Young Activists Meet in Nashville to Rest, Plan

Killings by Police Growing Pains
FILE – In this Dec. 4, 2014 file photo, demonstrators participate in a rally against a grand jury’s decision not to indict the police officer involved in the death of Eric Garner, in New York. Who, if anyone, is leading the emerging movement around the deaths of Michael Brown and Eric Garner — younger activists or legacy civil rights groups? (AP Photo/John Minchillo, File)

NASHVILLE, Tenn. (AP) — A group of young activists fighting for racial justice around the country met in Nashville this week to strategize at a historically Black college tied to the civil rights movement of the 1960s.
In a news conference on Wednesday at American Baptist College, the young people, who were primarily African-American, expressed optimism about their struggle and the “Black Lives Matter” movement that has sprung up around the killings of two unarmed black men by white police officers in Missouri and New York.
Ron White is a 24-year-old activist from Nashville who has been travelling back and forth to St. Louis since the shooting death of Michael Brown in nearby Ferguson, Missouri.
White said the racism he saw there “broke my heart,” but he believes that his generation can end it. The group of young people from Ferguson, Chicago, Atlanta and elsewhere that he met this week helped to give him hope that things can change.
“If not now, then when?” he said.
Ethan Viets-VanLear, a 19-year-old activist from Chicago, said he sometimes feels like he wakes up every day in a battlefield. But the retreat helped him to realize, “We are on the winning side.”
Diamond Latchison is a 21-year-old activist from St. Louis with a group called Freedom Fighters. She said she was also inspired by the elders she met this week, people who have spent a lifetime fighting for civil rights and social justice.
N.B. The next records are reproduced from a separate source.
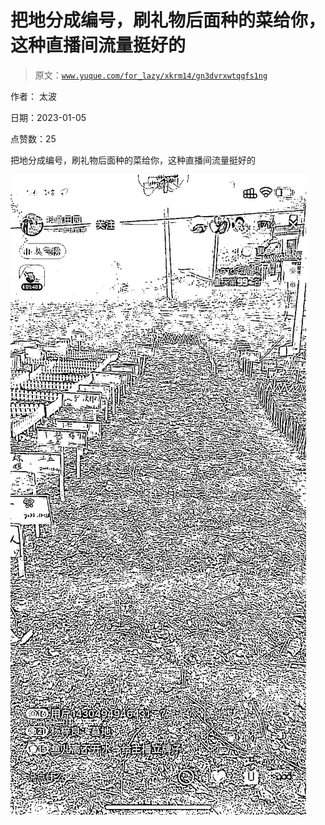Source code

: # 把地分成编号，刷礼物后面种的菜给你，这种直播间流量挺好的

> 原文：[`www.yuque.com/for_lazy/xkrm14/gn3dvrxwtqqfs1ng`](https://www.yuque.com/for_lazy/xkrm14/gn3dvrxwtqqfs1ng)



作者： 太波 

日期：2023-01-05 

点赞数：25 

把地分成编号，刷礼物后面种的菜给你，这种直播间流量挺好的 

![](img/88ebaa49bfa10aa838859768bebaf08c.png) 


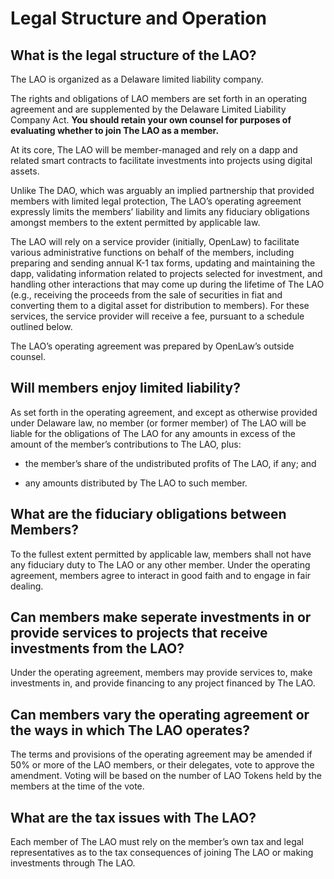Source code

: # Legal Structure and Operation

## What is the legal structure of the LAO?

The LAO is organized as a Delaware limited liability company.

The rights and obligations of LAO members are set forth in an operating agreement and are supplemented by the Delaware Limited Liability Company Act. **You should retain your own counsel for purposes of evaluating whether to join The LAO as a member.**

At its core, The LAO will be member-managed and rely on a dapp and related smart contracts to facilitate investments into projects using digital assets.

Unlike The DAO, which was arguably an implied partnership that provided members with limited legal protection, The LAO’s operating agreement expressly limits the members’ liability and limits any fiduciary obligations amongst members to the extent permitted by applicable law.

The LAO will rely on a service provider (initially, OpenLaw) to facilitate various administrative functions on behalf of the members, including preparing and sending annual K-1 tax forms, updating and maintaining the dapp, validating information related to projects selected for investment, and handling other interactions that may come up during the lifetime of The LAO (e.g., receiving the proceeds from the sale of securities in fiat and converting them to a digital asset for distribution to members). For these services, the service provider will receive a fee, pursuant to a schedule outlined below.

The LAO’s operating agreement was prepared by OpenLaw’s outside counsel.

## Will members enjoy limited liability?

As set forth in the operating agreement, and except as otherwise provided under Delaware law, no member (or former member) of The LAO will be liable for the obligations of The LAO for any amounts in excess of the amount of the member’s contributions to The LAO, plus:

- the member’s share of the undistributed profits of The LAO, if any; and

- any amounts distributed by The LAO to such member.

## What are the fiduciary obligations between Members?

To the fullest extent permitted by applicable law, members shall not have any fiduciary duty to The LAO or any other member. Under the operating agreement, members agree to interact in good faith and to engage in fair dealing.

## Can members make seperate investments in or provide services to projects that receive investments from the LAO?

Under the operating agreement, members may provide services to, make investments in, and provide financing to any project financed by The LAO.

## Can members vary the operating agreement or the ways in which The LAO operates?

The terms and provisions of the operating agreement may be amended if 50% or more of the LAO members, or their delegates, vote to approve the amendment. Voting will be based on the number of LAO Tokens held by the members at the time of the vote.

## What are the tax issues with The LAO?

Each member of The LAO must rely on the member’s own tax and legal representatives as to the tax consequences of joining The LAO or making investments through The LAO.
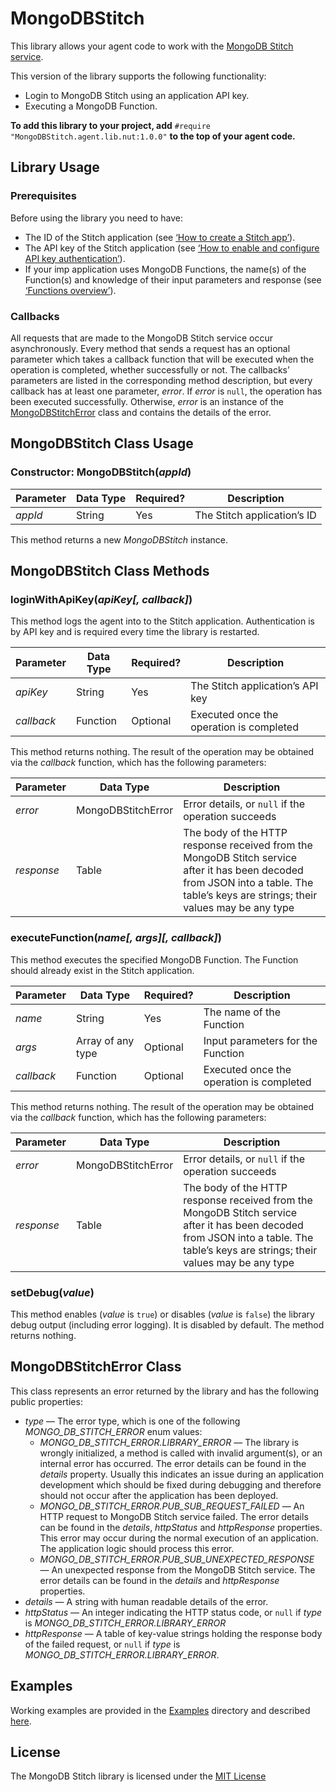 # MongoDBStitch #

This library allows your agent code to work with the [MongoDB Stitch service](https://www.mongodb.com/cloud/stitch).

This version of the library supports the following functionality:

- Login to MongoDB Stitch using an application API key.
- Executing a MongoDB Function.

**To add this library to your project, add** `#require "MongoDBStitch.agent.lib.nut:1.0.0"` **to the top of your agent code.**

## Library Usage ##

### Prerequisites ###

Before using the library you need to have:

- The ID of the Stitch application (see [‘How to create a Stitch app’](https://docs.mongodb.com/stitch/getting-started)).
- The API key of the Stitch application (see [‘How to enable and configure API key authentication’](https://docs.mongodb.com/stitch/auth/apikey-auth)).
- If your imp application uses MongoDB Functions, the name(s) of the Function(s) and knowledge of their input parameters and response (see [‘Functions overview’](https://docs.mongodb.com/stitch/functions/)).

### Callbacks ###

All requests that are made to the MongoDB Stitch service occur asynchronously. Every method that sends a request has an optional parameter which takes a callback function that will be executed when the operation is completed, whether successfully or not. The callbacks’ parameters are listed in the corresponding method description, but every callback has at least one parameter, *error*. If *error* is `null`, the operation has been executed successfully. Otherwise, *error* is an instance of the [MongoDBStitchError](#mongodbstitcherror-class) class and contains the details of the error.

## MongoDBStitch Class Usage ##

### Constructor: MongoDBStitch(*appId*) ###

| Parameter | Data Type | Required? | Description |
| --- | --- | --- | --- |
| *appId* | String | Yes | The Stitch application’s ID |

This method returns a new *MongoDBStitch* instance.

## MongoDBStitch Class Methods ##

### loginWithApiKey(*apiKey[, callback]*) ###

This method logs the agent into to the Stitch application. Authentication is by API key and is required every time the library is restarted.

| Parameter | Data Type | Required? | Description |
| --- | --- | --- | --- |
| *apiKey* | String | Yes | The Stitch application’s API key |
| *callback* | Function | Optional | Executed once the operation is completed |

This method returns nothing. The result of the operation may be obtained via the *callback* function, which has the following parameters:

| Parameter | Data Type | Description |
| --- | --- | --- |
| *error* | MongoDBStitchError | Error details, or `null` if the operation succeeds |
| *response* | Table | The body of the HTTP response received from the MongoDB Stitch service after it has been decoded from JSON into a table. The table’s keys are strings; their values may be any type |

### executeFunction(*name[, args][, callback]*) ###

This method executes the specified MongoDB Function. The Function should already exist in the Stitch application.

| Parameter | Data Type | Required? | Description |
| --- | --- | --- | --- |
| *name* | String | Yes | The name of the Function |
| *args* | Array of any type | Optional | Input parameters for the Function |
| *callback* | Function | Optional | Executed once the operation is completed |

This method returns nothing. The result of the operation may be obtained via the *callback* function, which has the following parameters:

| Parameter | Data Type | Description |
| --- | --- | --- |
| *error* | MongoDBStitchError | Error details, or `null` if the operation succeeds |
| *response* | Table | The body of the HTTP response received from the MongoDB Stitch service after it has been decoded from JSON into a table. The table’s keys are strings; their values may be any type |

### setDebug(*value*) ###

This method enables (*value* is `true`) or disables (*value* is `false`) the library debug output (including error logging). It is disabled by default. The method returns nothing.

## MongoDBStitchError Class ##

This class represents an error returned by the library and has the following public properties:

- *type* &mdash; The error type, which is one of the following *MONGO_DB_STITCH_ERROR* enum values:
    - *MONGO_DB_STITCH_ERROR.LIBRARY_ERROR* &mdash; The library is wrongly initialized, a method is called with invalid argument(s), or an internal error has occurred. The error details can be found in the *details* property. Usually this indicates an issue during an application development which should be fixed during debugging and therefore should not occur after the application has been deployed.
    - *MONGO_DB_STITCH_ERROR.PUB_SUB_REQUEST_FAILED* &mdash; An HTTP request to MongoDB Stitch service failed. The error details can be found in the *details*, *httpStatus* and *httpResponse* properties. This error may occur during the normal execution of an application. The application logic should process this error.
   - *MONGO_DB_STITCH_ERROR.PUB_SUB_UNEXPECTED_RESPONSE* &mdash; An unexpected response from the MongoDB Stitch service. The error details can be found in the *details* and *httpResponse* properties.
- *details* &mdash; A string with human readable details of the error.
- *httpStatus* &mdash; An integer indicating the HTTP status code, or `null` if *type* is *MONGO_DB_STITCH_ERROR.LIBRARY_ERROR*
- *httpResponse* &mdash; A table of key-value strings holding the response body of the failed request, or `null` if *type* is *MONGO_DB_STITCH_ERROR.LIBRARY_ERROR*.

## Examples ##

Working examples are provided in the [Examples](./Examples) directory and described [here](./Examples/README.md).

## License

The MongoDB Stitch library is licensed under the [MIT License](./LICENSE)
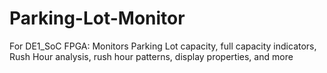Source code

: # Parking-Lot-Monitor
For DE1_SoC FPGA: Monitors Parking Lot capacity, full capacity indicators, Rush Hour analysis, rush hour patterns, display properties, and more
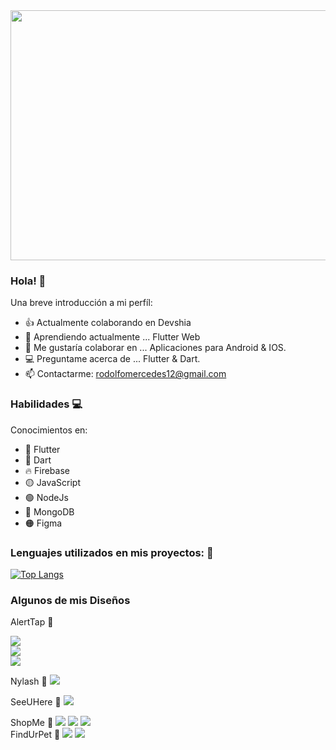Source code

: 

<img src="https://user-images.githubusercontent.com/70710884/146620165-b5b81a57-8247-40b7-9ae9-12fcd1965af4.png" width="800" height="400" />




### Hola! 👋



Una breve introducción a mi perfíl:

- 👍 Actualmente colaborando en Devshia
- 🌱 Aprendiendo actualmente ... Flutter Web
- 📱 Me gustaría colaborar en ... Aplicaciones para Android & IOS.
- 💻 Preguntame acerca de ... Flutter & Dart.
- 📫 Contactarme: rodolfomercedes12@gmail.com



### Habilidades 💻


Conocimientos en:

- 📱 Flutter
- 🔵 Dart
- 🔥 Firebase
- 🟡 JavaScript
- 🟢 NodeJs
- 🍃 MongoDB
- 🟠 Figma


### Lenguajes utilizados en mis proyectos: 📱

[![Top Langs](https://github-readme-stats.vercel.app/api/top-langs/?username=rodolfomercedes12)](https://github.com/rodolfomercedes12/github-readme-stats)


### Algunos de mis Diseños


AlertTap 📍

<img src="https://user-images.githubusercontent.com/70710884/146686399-30aed917-e0cc-4974-a9a6-2b4b5c02dad8.png"/> 
<br>
<img src="https://user-images.githubusercontent.com/70710884/146692877-ccf08da3-8f7f-44c4-8b1f-a3133726d569.png"/> 
<br>
<img src="https://user-images.githubusercontent.com/70710884/146687699-f179fd6f-17f9-4b9b-a2b3-4266385ba5d8.png"/> 
<br>

Nylash 💅
<img src="https://user-images.githubusercontent.com/70710884/146693284-f9f2d80a-e6a9-4027-9db9-afce4700c3d9.png"/>
<br>

SeeUHere 🥳
<img src="https://user-images.githubusercontent.com/70710884/146693647-01ab99f0-9c2a-42a5-8405-53420e37dae1.png"/>
<br>

ShopMe 🛒
<img src="https://user-images.githubusercontent.com/70710884/146698631-b891f0e5-658a-4eff-bb62-4c27e402f8b1.png" />
<img src="https://user-images.githubusercontent.com/70710884/147016740-43fe487f-f7c0-4197-b340-e387b1674544.png" />
<img src="https://user-images.githubusercontent.com/70710884/147966389-0df49222-3f45-44ac-9df6-7a427442c5d4.png" />
<br>
FindUrPet 🐶
<img src="https://user-images.githubusercontent.com/70710884/147967010-bc0fea51-f3fd-450d-b9ed-55162a400560.png" />
<img src="https://user-images.githubusercontent.com/70710884/147967016-5bd6fb3b-1bd6-4f6b-aa43-dfc92d07df7e.png" />















 

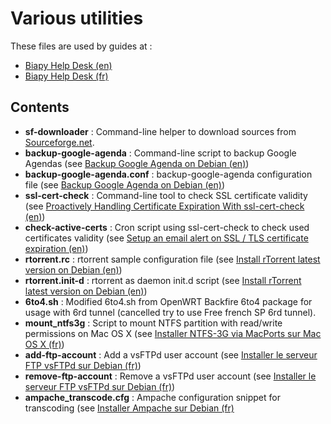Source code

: Various utilities
==================

These files are used by guides at :

* [Biapy Help Desk (en)](http://howto.biapy.com/en/)
* [Biapy Help Desk (fr)](http://howto.biapy.com/fr/)

Contents
--------
* __sf-downloader__ : Command-line helper to download sources from [Sourceforge.net](http://sourceforge.net/).
* __backup-google-agenda__ : Command-line script to backup Google Agendas (see [Backup Google Agenda on Debian (en)](http://howto.biapy.com/en/debian-gnu-linux/system/software/backup-google-agenda-on-debian))
* __backup-google-agenda.conf__ : backup-google-agenda configuration file (see [Backup Google Agenda on Debian (en)](http://howto.biapy.com/en/debian-gnu-linux/system/software/backup-google-agenda-on-debian))
* __ssl-cert-check__ : Command-line tool to check SSL certificate validity (see [Proactively Handling Certificate Expiration With ssl-cert-check (en)](http://prefetch.net/articles/checkcertificate.html))
* __check-active-certs__ : Cron script using ssl-cert-check to check used certificates validity (see [Setup an email alert on SSL / TLS certificate expiration (en)](http://howto.biapy.com/en/debian-gnu-linux/servers/http/setup-an-email-alert-on-ssl-tls-certificate-expiration))
* __rtorrent.rc__ : rtorrent sample configuration file (see [Install rTorrent latest version on Debian (en)](http://howto.biapy.com/en/debian-gnu-linux/system/software/install-rtorrent-latest-version-on-debian))
* __rtorrent.init-d__ : rtorrent as daemon init.d script (see [Install rTorrent latest version on Debian (en)](http://howto.biapy.com/en/debian-gnu-linux/system/software/install-rtorrent-latest-version-on-debian))
* __6to4.sh__ : Modified 6to4.sh from OpenWRT Backfire 6to4 package for usage with 6rd tunnel (cancelled try to use Free french SP 6rd tunnel).
* __mount_ntfs3g__ : Script to mount NTFS partition with read/write permissions on Mac OS X (see [Installer NTFS-3G via MacPorts sur Mac OS X (fr)](http://howto.biapy.com/fr/mac-os-x/guides/installer-ntfs-3g-via-macports-sur-mac-os-x))
* __add-ftp-account__ : Add a vsFTPd user account (see [Installer le serveur FTP vsFTPd sur Debian (fr)](https://howto.biapy.com/fr/debian-gnu-linux/serveurs/autres/installer-le-serveur-ftp-vsftpd-sur-debian))
* __remove-ftp-account__ : Remove a vsFTPd user account (see [Installer le serveur FTP vsFTPd sur Debian (fr)](https://howto.biapy.com/fr/debian-gnu-linux/serveurs/autres/installer-le-serveur-ftp-vsftpd-sur-debian))
* __ampache_transcode.cfg__ : Ampache configuration snippet for transcoding (see [Installer Ampache sur Debian (fr)](https://howto.biapy.com/fr/debian-gnu-linux/applications-web/multimedia/installer-la-plateforme-de-streaming-ampache-sur-debian/)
They include Iva Carruthers, a trustee of American Baptist College and the general secretary of the Samuel DeWitt Proctor Conference, a nonprofit organization that promotes social justice education.
Carruthers has been working in Ferguson and organized this week’s retreat as a way for the activists to rest, recharge and strategize for the future at the small, scenic campus overlooking the Cumberland River. The young people said they did not come up with a specific plan for next actions but left the retreat with plenty of ideas.
American Baptist President Forrest E. Harris said the college was happy to host the retreat. Teaching about social justice is “part of what we do every day,” he said.